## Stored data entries
####
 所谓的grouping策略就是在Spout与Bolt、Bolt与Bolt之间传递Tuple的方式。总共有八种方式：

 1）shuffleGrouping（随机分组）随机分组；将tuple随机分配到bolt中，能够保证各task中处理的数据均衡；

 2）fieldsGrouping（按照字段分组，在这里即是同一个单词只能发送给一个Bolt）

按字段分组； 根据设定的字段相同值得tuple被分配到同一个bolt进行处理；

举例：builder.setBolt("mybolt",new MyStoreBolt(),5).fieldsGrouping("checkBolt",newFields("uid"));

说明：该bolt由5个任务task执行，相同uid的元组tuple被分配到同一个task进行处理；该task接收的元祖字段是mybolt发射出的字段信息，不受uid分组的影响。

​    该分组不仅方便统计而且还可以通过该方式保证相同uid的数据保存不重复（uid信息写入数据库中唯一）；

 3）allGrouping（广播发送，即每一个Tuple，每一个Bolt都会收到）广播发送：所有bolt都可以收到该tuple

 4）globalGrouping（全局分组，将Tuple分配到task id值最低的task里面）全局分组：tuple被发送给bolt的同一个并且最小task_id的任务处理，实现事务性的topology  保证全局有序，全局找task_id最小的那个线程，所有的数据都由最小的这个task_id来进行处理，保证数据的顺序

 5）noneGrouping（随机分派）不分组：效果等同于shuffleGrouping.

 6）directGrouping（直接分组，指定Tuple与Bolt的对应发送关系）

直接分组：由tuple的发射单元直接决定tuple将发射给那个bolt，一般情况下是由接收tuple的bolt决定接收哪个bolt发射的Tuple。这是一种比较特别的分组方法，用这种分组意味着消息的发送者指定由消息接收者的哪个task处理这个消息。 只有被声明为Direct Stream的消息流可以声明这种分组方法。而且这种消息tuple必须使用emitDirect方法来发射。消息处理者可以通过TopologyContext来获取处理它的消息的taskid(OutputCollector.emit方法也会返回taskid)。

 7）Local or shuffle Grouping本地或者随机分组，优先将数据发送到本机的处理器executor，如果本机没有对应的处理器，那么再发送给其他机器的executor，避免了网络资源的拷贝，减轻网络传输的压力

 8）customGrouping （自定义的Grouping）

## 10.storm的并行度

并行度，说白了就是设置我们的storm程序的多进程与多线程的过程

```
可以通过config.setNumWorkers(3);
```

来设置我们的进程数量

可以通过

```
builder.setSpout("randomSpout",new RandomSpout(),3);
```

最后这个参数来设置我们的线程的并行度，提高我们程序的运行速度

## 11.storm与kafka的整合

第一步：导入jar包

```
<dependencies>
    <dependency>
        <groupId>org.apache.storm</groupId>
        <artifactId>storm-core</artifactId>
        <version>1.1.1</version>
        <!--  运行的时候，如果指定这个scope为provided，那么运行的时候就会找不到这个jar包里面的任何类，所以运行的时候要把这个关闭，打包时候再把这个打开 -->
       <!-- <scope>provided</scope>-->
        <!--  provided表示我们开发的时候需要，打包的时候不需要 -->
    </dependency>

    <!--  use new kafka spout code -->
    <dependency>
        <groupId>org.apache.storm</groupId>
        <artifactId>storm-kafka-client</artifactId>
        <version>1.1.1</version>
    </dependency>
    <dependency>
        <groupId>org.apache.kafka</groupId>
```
####
## ASSIGNMENT
Reproduce every line of the records containing the string "直接分组".

## WRITTEN REPLY
 6）directGrouping（直接分组，指定Tuple与Bolt的对应发送关系）
直接分组：由tuple的发射单元直接决定tuple将发射给那个bolt，一般情况下是由接收tuple的bolt决定接收哪个bolt发射的Tuple。这是一种比较特别的分组方法，用这种分组意味着消息的发送者指定由消息接收者的哪个task处理这个消息。 只有被声明为Direct Stream的消息流可以声明这种分组方法。而且这种消息tuple必须使用emitDirect方法来发射。消息处理者可以通过TopologyContext来获取处理它的消息的taskid(OutputCollector.emit方法也会返回taskid)。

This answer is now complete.